# WORK REQUEST
Count every line below in which "baseline" occurs, then give only the count.

# DATA SUPPLIED
◆ ◆ ◆
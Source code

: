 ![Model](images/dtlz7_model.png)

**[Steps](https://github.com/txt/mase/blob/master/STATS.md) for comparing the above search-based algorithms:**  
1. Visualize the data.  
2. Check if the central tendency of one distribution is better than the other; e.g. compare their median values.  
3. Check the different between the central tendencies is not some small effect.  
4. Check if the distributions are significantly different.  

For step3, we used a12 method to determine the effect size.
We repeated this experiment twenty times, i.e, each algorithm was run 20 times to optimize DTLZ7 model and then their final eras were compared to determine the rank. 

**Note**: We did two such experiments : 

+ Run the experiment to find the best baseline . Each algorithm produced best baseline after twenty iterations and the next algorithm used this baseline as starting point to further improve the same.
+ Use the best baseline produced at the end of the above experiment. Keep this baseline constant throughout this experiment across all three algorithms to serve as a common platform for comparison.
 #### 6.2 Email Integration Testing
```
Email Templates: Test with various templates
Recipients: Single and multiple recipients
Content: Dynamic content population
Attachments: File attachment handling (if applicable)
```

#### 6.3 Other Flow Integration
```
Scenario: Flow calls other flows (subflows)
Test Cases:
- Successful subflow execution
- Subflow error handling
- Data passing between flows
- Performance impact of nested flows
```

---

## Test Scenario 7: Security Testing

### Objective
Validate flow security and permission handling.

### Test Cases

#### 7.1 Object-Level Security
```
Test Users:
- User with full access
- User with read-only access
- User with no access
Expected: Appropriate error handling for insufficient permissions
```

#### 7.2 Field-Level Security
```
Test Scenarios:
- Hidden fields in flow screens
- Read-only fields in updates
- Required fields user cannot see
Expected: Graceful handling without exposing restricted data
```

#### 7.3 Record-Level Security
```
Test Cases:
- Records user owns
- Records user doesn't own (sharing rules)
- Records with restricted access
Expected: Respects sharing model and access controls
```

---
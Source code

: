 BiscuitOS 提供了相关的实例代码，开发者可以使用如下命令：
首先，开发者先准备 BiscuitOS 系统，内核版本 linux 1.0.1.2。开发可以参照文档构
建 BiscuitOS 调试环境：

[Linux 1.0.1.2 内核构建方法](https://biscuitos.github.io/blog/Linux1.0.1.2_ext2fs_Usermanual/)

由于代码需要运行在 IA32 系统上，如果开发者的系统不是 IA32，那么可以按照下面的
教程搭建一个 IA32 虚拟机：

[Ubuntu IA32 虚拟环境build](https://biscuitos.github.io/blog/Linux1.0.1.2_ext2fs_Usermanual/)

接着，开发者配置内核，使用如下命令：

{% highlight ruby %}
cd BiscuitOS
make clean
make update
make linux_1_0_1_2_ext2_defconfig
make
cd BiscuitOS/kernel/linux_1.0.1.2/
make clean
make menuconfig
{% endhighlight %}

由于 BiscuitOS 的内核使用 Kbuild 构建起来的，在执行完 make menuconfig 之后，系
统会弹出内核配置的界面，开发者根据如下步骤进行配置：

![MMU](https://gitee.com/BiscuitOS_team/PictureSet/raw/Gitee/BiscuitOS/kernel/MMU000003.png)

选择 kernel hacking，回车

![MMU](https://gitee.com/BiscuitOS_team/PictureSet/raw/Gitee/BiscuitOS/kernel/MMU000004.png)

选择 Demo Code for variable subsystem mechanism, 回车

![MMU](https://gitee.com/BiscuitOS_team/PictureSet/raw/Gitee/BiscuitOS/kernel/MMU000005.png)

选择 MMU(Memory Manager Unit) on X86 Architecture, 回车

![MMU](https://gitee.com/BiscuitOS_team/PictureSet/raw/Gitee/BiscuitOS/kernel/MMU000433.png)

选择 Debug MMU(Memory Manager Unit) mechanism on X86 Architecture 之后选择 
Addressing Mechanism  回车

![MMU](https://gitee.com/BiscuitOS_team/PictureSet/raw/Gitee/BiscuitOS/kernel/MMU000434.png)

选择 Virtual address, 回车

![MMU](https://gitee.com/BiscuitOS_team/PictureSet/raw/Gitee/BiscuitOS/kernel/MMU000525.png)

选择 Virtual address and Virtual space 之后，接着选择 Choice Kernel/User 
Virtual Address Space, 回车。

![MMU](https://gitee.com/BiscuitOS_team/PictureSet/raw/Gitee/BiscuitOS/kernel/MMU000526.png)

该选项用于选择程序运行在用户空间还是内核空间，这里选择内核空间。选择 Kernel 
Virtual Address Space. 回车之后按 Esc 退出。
◆ ◆ ◆
# TASK ANSWER
2